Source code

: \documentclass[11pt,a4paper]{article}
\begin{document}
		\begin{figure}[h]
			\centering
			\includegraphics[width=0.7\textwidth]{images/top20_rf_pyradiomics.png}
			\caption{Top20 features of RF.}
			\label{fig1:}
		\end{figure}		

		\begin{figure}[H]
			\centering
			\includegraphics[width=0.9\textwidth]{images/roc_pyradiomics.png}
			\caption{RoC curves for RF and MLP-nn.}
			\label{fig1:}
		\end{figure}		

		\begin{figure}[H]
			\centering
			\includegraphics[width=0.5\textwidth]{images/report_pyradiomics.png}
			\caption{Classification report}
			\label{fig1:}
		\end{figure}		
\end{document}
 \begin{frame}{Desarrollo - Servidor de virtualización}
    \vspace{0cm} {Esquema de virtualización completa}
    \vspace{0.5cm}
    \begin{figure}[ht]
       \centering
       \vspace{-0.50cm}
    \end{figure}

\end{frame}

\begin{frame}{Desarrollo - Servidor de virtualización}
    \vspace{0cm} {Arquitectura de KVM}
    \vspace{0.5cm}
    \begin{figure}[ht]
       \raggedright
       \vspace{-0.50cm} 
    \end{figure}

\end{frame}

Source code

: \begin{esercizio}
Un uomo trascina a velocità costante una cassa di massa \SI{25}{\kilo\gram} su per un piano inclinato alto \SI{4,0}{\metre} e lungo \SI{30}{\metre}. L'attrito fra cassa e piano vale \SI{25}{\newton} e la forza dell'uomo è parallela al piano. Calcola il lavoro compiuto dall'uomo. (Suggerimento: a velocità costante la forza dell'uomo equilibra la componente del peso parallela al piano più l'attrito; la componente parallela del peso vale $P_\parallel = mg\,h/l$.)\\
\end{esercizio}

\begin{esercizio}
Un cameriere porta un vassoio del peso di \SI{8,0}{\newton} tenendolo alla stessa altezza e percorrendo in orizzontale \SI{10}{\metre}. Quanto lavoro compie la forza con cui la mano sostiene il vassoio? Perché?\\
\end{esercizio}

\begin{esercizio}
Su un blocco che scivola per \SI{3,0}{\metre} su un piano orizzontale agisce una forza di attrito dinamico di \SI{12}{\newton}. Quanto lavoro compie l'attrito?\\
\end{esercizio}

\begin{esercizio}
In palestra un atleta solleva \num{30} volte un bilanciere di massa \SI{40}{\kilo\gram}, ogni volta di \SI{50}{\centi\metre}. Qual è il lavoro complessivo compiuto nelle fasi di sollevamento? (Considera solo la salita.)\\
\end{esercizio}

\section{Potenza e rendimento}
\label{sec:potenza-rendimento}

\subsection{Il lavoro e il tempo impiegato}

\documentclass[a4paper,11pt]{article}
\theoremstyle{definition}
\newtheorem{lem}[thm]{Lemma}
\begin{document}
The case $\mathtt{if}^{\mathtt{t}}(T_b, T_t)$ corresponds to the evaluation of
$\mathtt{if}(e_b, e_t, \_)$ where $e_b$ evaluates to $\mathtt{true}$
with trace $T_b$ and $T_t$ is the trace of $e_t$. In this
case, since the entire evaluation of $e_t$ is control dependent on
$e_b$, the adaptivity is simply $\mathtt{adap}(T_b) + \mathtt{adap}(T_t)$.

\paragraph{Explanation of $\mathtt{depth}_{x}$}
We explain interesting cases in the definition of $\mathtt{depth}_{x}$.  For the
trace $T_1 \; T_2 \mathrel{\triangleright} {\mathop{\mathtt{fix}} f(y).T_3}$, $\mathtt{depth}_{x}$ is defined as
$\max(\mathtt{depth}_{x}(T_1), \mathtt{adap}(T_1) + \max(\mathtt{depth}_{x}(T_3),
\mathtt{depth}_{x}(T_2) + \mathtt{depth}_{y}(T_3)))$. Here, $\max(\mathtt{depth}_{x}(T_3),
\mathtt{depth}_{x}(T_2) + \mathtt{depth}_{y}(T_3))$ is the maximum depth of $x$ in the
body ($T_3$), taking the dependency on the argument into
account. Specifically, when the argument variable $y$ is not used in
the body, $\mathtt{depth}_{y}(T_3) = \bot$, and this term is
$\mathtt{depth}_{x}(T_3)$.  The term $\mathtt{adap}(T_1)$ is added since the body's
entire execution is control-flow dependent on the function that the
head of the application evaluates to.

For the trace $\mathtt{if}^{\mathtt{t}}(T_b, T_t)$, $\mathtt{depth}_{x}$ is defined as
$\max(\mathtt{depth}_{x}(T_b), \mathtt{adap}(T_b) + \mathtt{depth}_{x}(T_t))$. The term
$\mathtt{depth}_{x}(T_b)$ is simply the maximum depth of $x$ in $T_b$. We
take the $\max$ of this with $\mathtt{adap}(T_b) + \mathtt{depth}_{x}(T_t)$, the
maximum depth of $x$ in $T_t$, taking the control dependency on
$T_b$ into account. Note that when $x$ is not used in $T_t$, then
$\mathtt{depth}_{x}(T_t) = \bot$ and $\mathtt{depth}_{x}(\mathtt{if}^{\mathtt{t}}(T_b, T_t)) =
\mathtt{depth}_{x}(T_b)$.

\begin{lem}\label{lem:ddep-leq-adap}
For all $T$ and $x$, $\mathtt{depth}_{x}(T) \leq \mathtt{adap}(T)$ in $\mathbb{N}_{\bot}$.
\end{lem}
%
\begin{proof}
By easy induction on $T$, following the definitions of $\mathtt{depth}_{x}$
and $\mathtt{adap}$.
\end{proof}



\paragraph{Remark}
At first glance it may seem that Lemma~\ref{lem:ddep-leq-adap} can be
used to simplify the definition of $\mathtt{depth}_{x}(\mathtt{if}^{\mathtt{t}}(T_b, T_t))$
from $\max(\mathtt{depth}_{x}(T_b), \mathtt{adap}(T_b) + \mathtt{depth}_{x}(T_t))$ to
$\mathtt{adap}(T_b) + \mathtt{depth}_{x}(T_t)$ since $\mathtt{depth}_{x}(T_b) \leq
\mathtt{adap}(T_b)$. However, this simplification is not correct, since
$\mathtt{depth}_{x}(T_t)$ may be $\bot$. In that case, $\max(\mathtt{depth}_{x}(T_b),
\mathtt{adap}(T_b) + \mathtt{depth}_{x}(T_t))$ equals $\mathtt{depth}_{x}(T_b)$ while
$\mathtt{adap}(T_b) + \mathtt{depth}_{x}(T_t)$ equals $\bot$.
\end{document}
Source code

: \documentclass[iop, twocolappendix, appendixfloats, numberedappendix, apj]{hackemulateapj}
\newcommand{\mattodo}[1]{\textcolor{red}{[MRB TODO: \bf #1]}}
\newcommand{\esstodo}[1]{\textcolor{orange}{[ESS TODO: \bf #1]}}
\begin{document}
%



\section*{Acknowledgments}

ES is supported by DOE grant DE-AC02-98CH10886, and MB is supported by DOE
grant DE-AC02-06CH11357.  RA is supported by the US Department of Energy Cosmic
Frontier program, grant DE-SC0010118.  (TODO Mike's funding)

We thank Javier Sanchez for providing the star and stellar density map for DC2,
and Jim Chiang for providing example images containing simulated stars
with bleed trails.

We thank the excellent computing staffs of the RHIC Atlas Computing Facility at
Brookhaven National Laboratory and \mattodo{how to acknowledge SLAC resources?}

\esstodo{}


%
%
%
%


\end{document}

· · ·

> [WHAT IS BEING ASKED]:
In full and without edits, repeat the listing above.

> [ANSWER TO THIS EXERCISE]:
Source code

: \documentclass[11pt,a4paper]{article}
\begin{document}
		\begin{figure}[h]
			\centering
			\includegraphics[width=0.7\textwidth]{images/top20_rf_pyradiomics.png}
			\caption{Top20 features of RF.}
			\label{fig1:}
		\end{figure}		

		\begin{figure}[H]
			\centering
			\includegraphics[width=0.9\textwidth]{images/roc_pyradiomics.png}
			\caption{RoC curves for RF and MLP-nn.}
			\label{fig1:}
		\end{figure}		

		\begin{figure}[H]
			\centering
			\includegraphics[width=0.5\textwidth]{images/report_pyradiomics.png}
			\caption{Classification report}
			\label{fig1:}
		\end{figure}		
\end{document}
 \begin{frame}{Desarrollo - Servidor de virtualización}
    \vspace{0cm} {Esquema de virtualización completa}
    \vspace{0.5cm}
    \begin{figure}[ht]
       \centering
       \vspace{-0.50cm}
    \end{figure}

\end{frame}

\begin{frame}{Desarrollo - Servidor de virtualización}
    \vspace{0cm} {Arquitectura de KVM}
    \vspace{0.5cm}
    \begin{figure}[ht]
       \raggedright
       \vspace{-0.50cm} 
    \end{figure}

\end{frame}

Source code

: \begin{esercizio}
Un uomo trascina a velocità costante una cassa di massa \SI{25}{\kilo\gram} su per un piano inclinato alto \SI{4,0}{\metre} e lungo \SI{30}{\metre}. L'attrito fra cassa e piano vale \SI{25}{\newton} e la forza dell'uomo è parallela al piano. Calcola il lavoro compiuto dall'uomo. (Suggerimento: a velocità costante la forza dell'uomo equilibra la componente del peso parallela al piano più l'attrito; la componente parallela del peso vale $P_\parallel = mg\,h/l$.)\\
\end{esercizio}

\begin{esercizio}
Un cameriere porta un vassoio del peso di \SI{8,0}{\newton} tenendolo alla stessa altezza e percorrendo in orizzontale \SI{10}{\metre}. Quanto lavoro compie la forza con cui la mano sostiene il vassoio? Perché?\\
\end{esercizio}

\begin{esercizio}
Su un blocco che scivola per \SI{3,0}{\metre} su un piano orizzontale agisce una forza di attrito dinamico di \SI{12}{\newton}. Quanto lavoro compie l'attrito?\\
\end{esercizio}

\begin{esercizio}
In palestra un atleta solleva \num{30} volte un bilanciere di massa \SI{40}{\kilo\gram}, ogni volta di \SI{50}{\centi\metre}. Qual è il lavoro complessivo compiuto nelle fasi di sollevamento? (Considera solo la salita.)\\
\end{esercizio}

\section{Potenza e rendimento}
\label{sec:potenza-rendimento}

\subsection{Il lavoro e il tempo impiegato}

\documentclass[a4paper,11pt]{article}
\theoremstyle{definition}
\newtheorem{lem}[thm]{Lemma}
\begin{document}
The case $\mathtt{if}^{\mathtt{t}}(T_b, T_t)$ corresponds to the evaluation of
$\mathtt{if}(e_b, e_t, \_)$ where $e_b$ evaluates to $\mathtt{true}$
with trace $T_b$ and $T_t$ is the trace of $e_t$. In this
case, since the entire evaluation of $e_t$ is control dependent on
$e_b$, the adaptivity is simply $\mathtt{adap}(T_b) + \mathtt{adap}(T_t)$.

\paragraph{Explanation of $\mathtt{depth}_{x}$}
We explain interesting cases in the definition of $\mathtt{depth}_{x}$.  For the
trace $T_1 \; T_2 \mathrel{\triangleright} {\mathop{\mathtt{fix}} f(y).T_3}$, $\mathtt{depth}_{x}$ is defined as
$\max(\mathtt{depth}_{x}(T_1), \mathtt{adap}(T_1) + \max(\mathtt{depth}_{x}(T_3),
\mathtt{depth}_{x}(T_2) + \mathtt{depth}_{y}(T_3)))$. Here, $\max(\mathtt{depth}_{x}(T_3),
\mathtt{depth}_{x}(T_2) + \mathtt{depth}_{y}(T_3))$ is the maximum depth of $x$ in the
body ($T_3$), taking the dependency on the argument into
account. Specifically, when the argument variable $y$ is not used in
the body, $\mathtt{depth}_{y}(T_3) = \bot$, and this term is
$\mathtt{depth}_{x}(T_3)$.  The term $\mathtt{adap}(T_1)$ is added since the body's
entire execution is control-flow dependent on the function that the
head of the application evaluates to.

For the trace $\mathtt{if}^{\mathtt{t}}(T_b, T_t)$, $\mathtt{depth}_{x}$ is defined as
$\max(\mathtt{depth}_{x}(T_b), \mathtt{adap}(T_b) + \mathtt{depth}_{x}(T_t))$. The term
$\mathtt{depth}_{x}(T_b)$ is simply the maximum depth of $x$ in $T_b$. We
take the $\max$ of this with $\mathtt{adap}(T_b) + \mathtt{depth}_{x}(T_t)$, the
maximum depth of $x$ in $T_t$, taking the control dependency on
$T_b$ into account. Note that when $x$ is not used in $T_t$, then
$\mathtt{depth}_{x}(T_t) = \bot$ and $\mathtt{depth}_{x}(\mathtt{if}^{\mathtt{t}}(T_b, T_t)) =
\mathtt{depth}_{x}(T_b)$.

\begin{lem}\label{lem:ddep-leq-adap}
For all $T$ and $x$, $\mathtt{depth}_{x}(T) \leq \mathtt{adap}(T)$ in $\mathbb{N}_{\bot}$.
\end{lem}
%
\begin{proof}
By easy induction on $T$, following the definitions of $\mathtt{depth}_{x}$
and $\mathtt{adap}$.
\end{proof}



\paragraph{Remark}
At first glance it may seem that Lemma~\ref{lem:ddep-leq-adap} can be
used to simplify the definition of $\mathtt{depth}_{x}(\mathtt{if}^{\mathtt{t}}(T_b, T_t))$
from $\max(\mathtt{depth}_{x}(T_b), \mathtt{adap}(T_b) + \mathtt{depth}_{x}(T_t))$ to
$\mathtt{adap}(T_b) + \mathtt{depth}_{x}(T_t)$ since $\mathtt{depth}_{x}(T_b) \leq
\mathtt{adap}(T_b)$. However, this simplification is not correct, since
$\mathtt{depth}_{x}(T_t)$ may be $\bot$. In that case, $\max(\mathtt{depth}_{x}(T_b),
\mathtt{adap}(T_b) + \mathtt{depth}_{x}(T_t))$ equals $\mathtt{depth}_{x}(T_b)$ while
$\mathtt{adap}(T_b) + \mathtt{depth}_{x}(T_t)$ equals $\bot$.
\end{document}
Source code

: \documentclass[iop, twocolappendix, appendixfloats, numberedappendix, apj]{hackemulateapj}
\newcommand{\mattodo}[1]{\textcolor{red}{[MRB TODO: \bf #1]}}
\newcommand{\esstodo}[1]{\textcolor{orange}{[ESS TODO: \bf #1]}}
\begin{document}
%



\section*{Acknowledgments}

ES is supported by DOE grant DE-AC02-98CH10886, and MB is supported by DOE
grant DE-AC02-06CH11357.  RA is supported by the US Department of Energy Cosmic
Frontier program, grant DE-SC0010118.  (TODO Mike's funding)

We thank Javier Sanchez for providing the star and stellar density map for DC2,
and Jim Chiang for providing example images containing simulated stars
with bleed trails.

We thank the excellent computing staffs of the RHIC Atlas Computing Facility at
Brookhaven National Laboratory and \mattodo{how to acknowledge SLAC resources?}

\esstodo{}


%
%
%
%


\end{document}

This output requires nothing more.